Between classes and performances, Rogers always worked in restaurants. “The cash was good, I loved being around food, and I enjoyed the buzz of working at night,” he says.   After graduation, he moved to Philadelphia where a church organist job was waiting for him, as well as his future wife, Allison Yoder. After that, he got a contract with the Virginia Opera’s apprentice program, and when it ended, he moved to New York to pursue his dream of being a professional musician.  He also got a job at the Upper East Side French bistro, Quatorze, as a server. “Working here, I was really inspired to cook,” he says. “They’d have blanquette de veau on the menu, and I’d come home and say, ‘I’m making blanquette de veau today.’ That’s how I taught myself to cook. I’d make cassoulet one day, coq au vin the next. You name it, I made it.”

 

He got his master’s degree in piano accompanying at the Manhattan School of Music and afterwards, was hired as an adjunct professor at Manhattanville College. It was a big step towards realizing his dream, but it no longer felt right.  He missed restaurants. He loved to cook. He did a stage with Tom Valenti of the Manhattan bistro, Ouest.

 

By now he had been in New York for 10 years and was ready for something different. So and he and Yoder moved to Miami, now with a new goal: to open their own restaurant one day.  Over the next two years, Rogers worked as a server, then a manager, at four different restaurants. But he kept finding himself drifting back into the kitchen.  “My goal was to get a line cook position somewhere so I could really learn to cook,” he says. “Since we were going to own our own restaurant one day, the more experience I have in all departments, the better off I’ll be.”  He never did. When Yoder took a job at PRESS in Napa Valley, he went with her, but never pursued his line cook dreams. He didn’t have to.

 

When PRESS needed help in the kitchen, Rogers tied on an apron. When the menu needed revamping, he pitched in and offered suggestions. He oversaw food costs and inventory, and eventually took over the management of the kitchen.

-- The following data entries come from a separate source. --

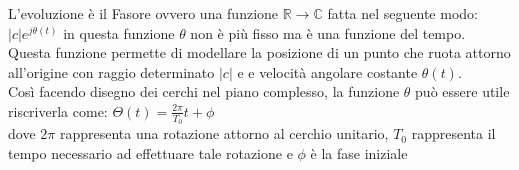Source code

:     \noindent
    L'evoluzione è il Fasore ovvero una funzione $\mathbb{R}\rightarrow\mathbb{C}$ fatta nel seguente modo:\\$|c|e^{j\theta(t)}$ in questa funzione $\theta$ non è più fisso ma è una funzione del tempo.\\
    Questa funzione permette di modellare la posizione di un punto
    che ruota attorno all’origine con raggio determinato $|c|$ e e velocità angolare costante $\theta(t)$.\\
    
    \noindent
    Così facendo disegno dei cerchi nel piano complesso, la funzione $\theta$ può essere utile riscriverla come:
    $\Theta(t)=\frac{2\pi}{T_0}t+\phi$ \\dove $2\pi$ rappresenta una rotazione attorno al cerchio unitario, $T_0$ rappresenta il tempo necessario ad effettuare tale rotazione e $\phi$ è la fase iniziale
    
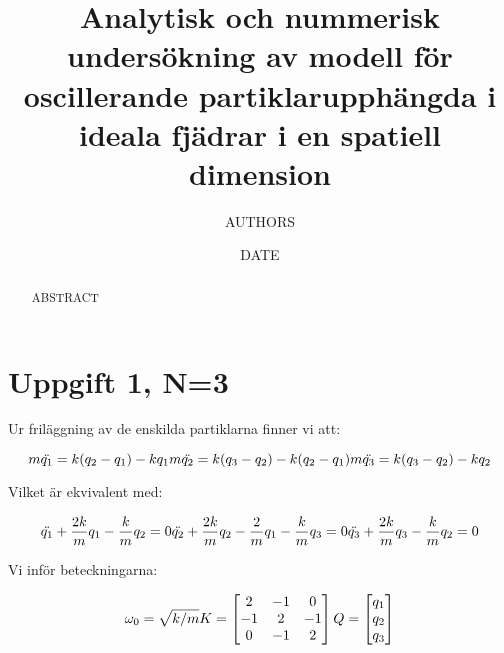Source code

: \documentclass[12pt,a4paper]{article}
\begin{document}

\title{Analytisk och nummerisk undersökning av modell för oscillerande partiklarupphängda i ideala fjädrar i en spatiell dimension}
	\author{AUTHORS}
	\date{DATE}
	\maketitle
	\thispagestyle{empty}

	\begin{abstract}
		ABSTRACT
	\end{abstract}

\newpage

	\tableofcontents
	\thispagestyle{empty}

\newpage

	\setcounter{page}{1}
	\pagestyle{plain}
	
	
\section{Uppgift 1, N=3}
Ur friläggning av de enskilda partiklarna finner vi att:

\begin{equation*}
m\ddot{q_1} = k(q_2-q_1)-kq_1 \\
m\ddot{q_2} = k(q_3-q_2)-k(q_2-q_1) \\
m\ddot{q_3} = k(q_3-q_2)-kq_2
\end{equation*}

Vilket är ekvivalent med:

\begin{equation*}
\ddot{q_1} + \frac{2k}{m}q_1 - \frac{k}{m}q_2 = 0 \\
\ddot{q_2} + \frac{2k}{m}q_2-\frac{2}{m}q_1 - \frac{k}{m}q_3 = 0 \\
\ddot{q_3} + \frac{2k}{m}q_3 - \frac{k}{m}q_2=0
\end{equation*}

Vi inför beteckningarna: 

\begin{equation*}
\omega_0=\sqrt{k/m}
K=
\begin{bmatrix}
2 &-1 &0 \\
 -1 & 2 &-1\\
 0 &-1 &2
\end{bmatrix}\\
Q=
\begin{bmatrix}
q_1 \\ 
q_2 \\
q_3
\end{bmatrix}
\end{equation*}
\end{document}
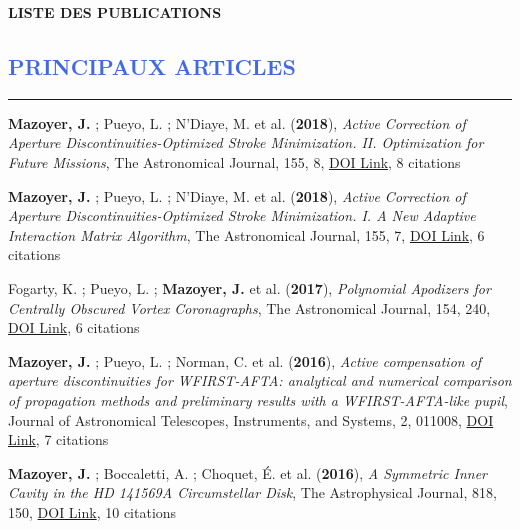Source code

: \documentclass[11pt, a4paper, french]{article}
\begin{document}
\begin{center}\begin{Large}
\textbf{LISTE DES PUBLICATIONS}
\end{Large}\end{center}

\setcounter{section}{0}



\vspace{-0.5cm}
\textcolor{RoyalBlue}{\section{PRINCIPAUX ARTICLES}
\vspace{-0.25cm}\hrule}
\vspace{0.6cm}

\begin{etaremune} \itemsep 0pt

\item {\bf Mazoyer, J.} ; Pueyo, L. ; N'Diaye, M. et al. ({\bf2018}), {\it Active Correction of Aperture Discontinuities-Optimized Stroke Minimization. II. Optimization for Future Missions}, The Astronomical Journal, 155, 8, \href{https://doi.org/10.3847/1538-3881/aa91d7}{DOI Link}, 8 citations

 \item {\bf Mazoyer, J.} ; Pueyo, L. ; N'Diaye, M. et al. ({\bf2018}), {\it Active Correction of Aperture Discontinuities-Optimized Stroke Minimization. I. A New Adaptive Interaction Matrix Algorithm}, The Astronomical Journal, 155, 7, \href{https://doi.org/10.3847/1538-3881/aa91cf}{DOI Link}, 6 citations

 \item Fogarty, K. ; Pueyo, L. ; {\bf Mazoyer, J.} et al. ({\bf2017}), {\it Polynomial Apodizers for Centrally Obscured Vortex Coronagraphs}, The Astronomical Journal, 154, 240, \href{https://doi.org/10.3847/1538-3881/aa9063}{DOI Link}, 6 citations

 \item {\bf Mazoyer, J.} ; Pueyo, L. ; Norman, C. et al. ({\bf2016}), {\it Active compensation of aperture discontinuities for WFIRST-AFTA: analytical and numerical comparison of propagation methods and preliminary results with a WFIRST-AFTA-like pupil}, Journal of Astronomical Telescopes, Instruments, and Systems, 2, 011008, \href{https://doi.org/10.1117/1.JATIS.2.1.011008}{DOI Link}, 7 citations

 \item {\bf Mazoyer, J.} ; Boccaletti, A. ; Choquet, {\'E}. et al. ({\bf2016}), {\it A Symmetric Inner Cavity in the HD 141569A Circumstellar Disk}, The Astrophysical Journal, 818, 150, \href{https://doi.org/10.3847/0004-637X/818/2/150}{DOI Link}, 10 citations


\end{etaremune}
\end{document}
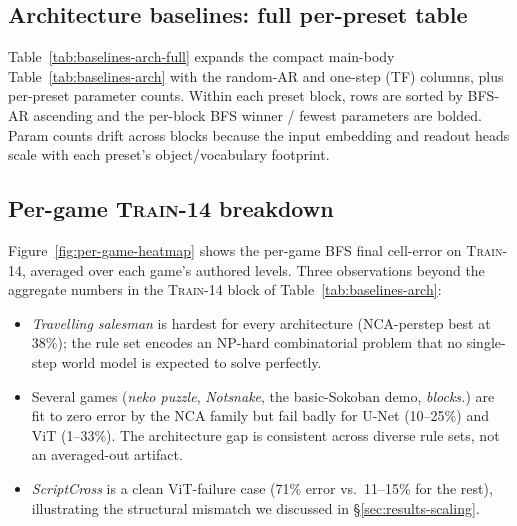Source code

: \subsection{Architecture baselines: full per-preset table}
\label{app:baselines-full}

Table~\ref{tab:baselines-arch-full} expands the compact main-body
Table~\ref{tab:baselines-arch} with the random-AR and one-step (TF)
columns, plus per-preset parameter counts. Within each preset block,
rows are sorted by BFS-AR ascending and the per-block BFS winner /
fewest parameters are bolded. Param counts drift across blocks
because the input embedding and readout heads scale with each
preset's object/vocabulary footprint.

\begin{table}[t]
  \centering
  \caption{\textbf{Architecture baselines across three corpora ---
    full version.} Mean $\pm$ std over 3 seeds. All three error
    columns are per-cell, averaged across rollout steps and
    aggregated across games/levels; lower is better.}
  \label{tab:baselines-arch-full}
  \small
  \resizebox{\linewidth}{!}{%
  }
\end{table}

\subsection{Per-game \textsc{Train-14} breakdown}
\label{app:per-game}

Figure~\ref{fig:per-game-heatmap} shows the per-game BFS final
cell-error on \textsc{Train-14}, averaged over each game's authored
levels. Three observations beyond the aggregate numbers in the
\textsc{Train-14} block of Table~\ref{tab:baselines-arch}:

\begin{itemize}
  \item \textit{Travelling salesman} is hardest for every architecture
    (NCA-perstep best at 38\%); the rule set encodes an NP-hard
    combinatorial problem that no single-step world model is
    expected to solve perfectly.
  \item Several games (\textit{neko puzzle}, \textit{Notsnake}, the
    basic-Sokoban demo, \textit{blocks.}) are fit to zero error by the
    NCA family but fail badly for U-Net (10--25\%) and ViT (1--33\%).
    The architecture gap is consistent across diverse rule sets, not
    an averaged-out artifact.
  \item \textit{ScriptCross} is a clean ViT-failure case (71\% error
    vs.\ 11--15\% for the rest), illustrating the structural
    mismatch we discussed in \S\ref{sec:results-scaling}.
\end{itemize}


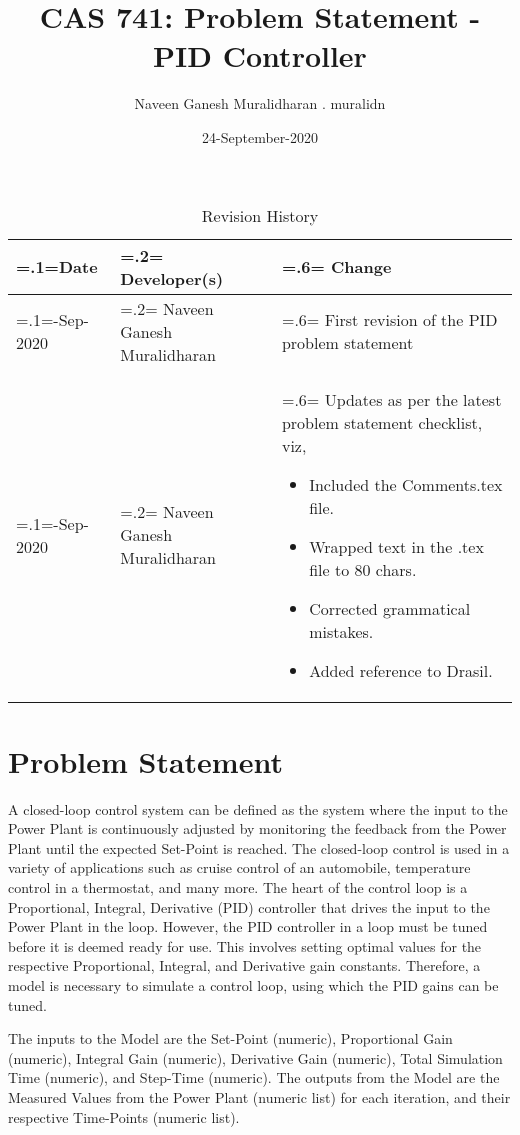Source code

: \documentclass{article}
\title{CAS 741: Problem Statement - \\PID Controller}
\author{Naveen Ganesh Muralidharan . muralidn}
\date{24-September-2020}
\begin{document}
\maketitle

\begin{table}[hp]
\caption{Revision History} \label{TblRevisionHistory}
\begin{tabularx}{\textwidth}{>{\hsize=.1\hsize\linewidth=\hsize}X
>{\hsize=.2\hsize\linewidth=\hsize}X
>{\hsize=.6\hsize\linewidth=\hsize}X}
\toprule
\textbf{Date} & \textbf{Developer(s)} & \textbf{Change}\\
\midrule
21-Sep-2020 & Naveen Ganesh Muralidharan & First revision of the PID problem 
statement\\
24-Sep-2020 & Naveen Ganesh Muralidharan & Updates as per the latest problem
statement checklist, viz,
\begin{itemize}
\item Included the Comments.tex file. 
\item Wrapped text in the .tex file to 80 chars. 
\item Corrected grammatical mistakes.
\item Added reference to Drasil.
\end{itemize}\\
\bottomrule
\end{tabularx}
\end{table}

\section*{Problem Statement}

A closed-loop control system can be defined as the system where the input to the 
Power Plant is continuously adjusted by monitoring the feedback from the Power 
Plant until the expected Set-Point is reached. The closed-loop control is used 
in a variety of applications such as cruise control of an automobile, 
temperature control in a thermostat, and many more. The heart of the control 
loop is a Proportional, Integral, Derivative (PID) controller that drives the 
input to the Power Plant in the loop. However, the PID controller in a loop must 
be tuned before it is deemed ready for use. This involves setting optimal values 
for the respective Proportional, Integral, and Derivative gain constants. 
Therefore, a model is necessary to simulate a control loop, using which the 
PID gains can be tuned.

The inputs to the Model are the Set-Point (numeric), Proportional Gain 
(numeric), Integral Gain (numeric), Derivative Gain (numeric), Total 
Simulation Time (numeric), and Step-Time (numeric). The outputs from the Model 
are the Measured Values from the Power Plant (numeric list) for each iteration, 
and their respective Time-Points (numeric list).
\end{document}
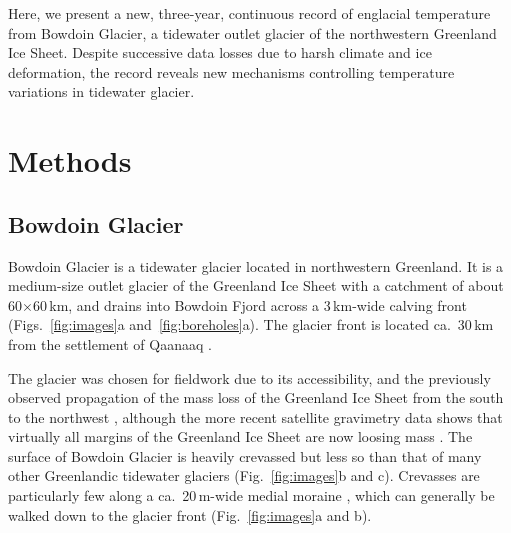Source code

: \documentclass[utf8]{article}
\begin{document}
    Here, we present a new, three-year, continuous record of englacial
    temperature from Bowdoin Glacier, a tidewater outlet
    glacier of the northwestern Greenland Ice Sheet. Despite successive data
    losses due to harsh climate and ice deformation, the record reveals
    new mechanisms controlling temperature variations in tidewater glacier.


\section{Methods}

\subsection{Bowdoin Glacier}

    Bowdoin Glacier is a tidewater glacier located in northwestern Greenland.
    It is a medium-size outlet glacier of the Greenland Ice Sheet with a
    catchment of about 60$\times$60\,km, and drains into Bowdoin Fjord across a
    3\,km-wide calving front (Figs.~\ref{fig:images}a
    and~\ref{fig:boreholes}a). The glacier front is located ca.~30\,km from
    the settlement of Qaanaaq \citep[Fig.~1]{Sugiyama.etal.2015}.

    The glacier was chosen for fieldwork due to its accessibility, and the
    previously observed propagation of the mass loss of the Greenland Ice Sheet
    from the south to the northwest \citep{Khan.etal.2010}, although the more
    recent satellite gravimetry
    data shows that virtually all margins of the Greenland Ice Sheet are now
    loosing mass \citep{Groh.Horwath.2016}. The surface of Bowdoin Glacier
    is heavily crevassed but less so than that of many other Greenlandic
    tidewater glaciers (Fig.~\ref{fig:images}b and c). Crevasses are
    particularly few along a ca.~20\,m-wide medial moraine
    \citep[Fig.~68]{Chamberlin.1897}, which can generally be walked down to the
    glacier front (Fig.~\ref{fig:images}a and b).
\end{document}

He had no intention of staying.   But after Michael Bauer positively reviewed PRESS (“...in many ways, it’s the ideal Napa Valley restaurant,” he said) then put it on a “Top 100 Bay Area Restaurants” list, Rogers had no choice. “I realized then I was the chef at the restaurant,” he says.

 

After a spectacular seven-year run at PRESS, Rogers and Yoder realized it was to time to open their own place – back in Dallas, where he still has family and where he began cooking with his grandmother, shelling black-eyed peas and pecans from their trees out back while she stirred up a batch of cornbread.

 

“It feels good to be home,” he says.  

 

Opened in December of 2013, Gemma has received rave reviews by diners and restaurant critics alike, including being praised as one of Dallas's top wine experiences by Dallas Morning News, "Best Service" - D Magazine, "Most Anticipated Restaurant Openings of 2013" - Eater Dallas, "Dallas' 10 Best Restaurants" - Zagat,  "5 Most Exciting Restaurants in Dallas" - Modern Luxury Magazine, "Dallas Restaurants You Should Be Eating At Right Now - Summer 2014" - Dallas Observer – “Best New Restaurants 2014”, D Magazine -  “Top 10 Best Restaurants in Texas 2015”, Texas Monthly – sought after 4 star review, Dallas Morning News  - “Best New Restaurant”, Dallas Morning News - “Dallas Goes Local”, Travel & Leisure Magazine, “Best New Restaurants in Three Cities”, The Week -  and more.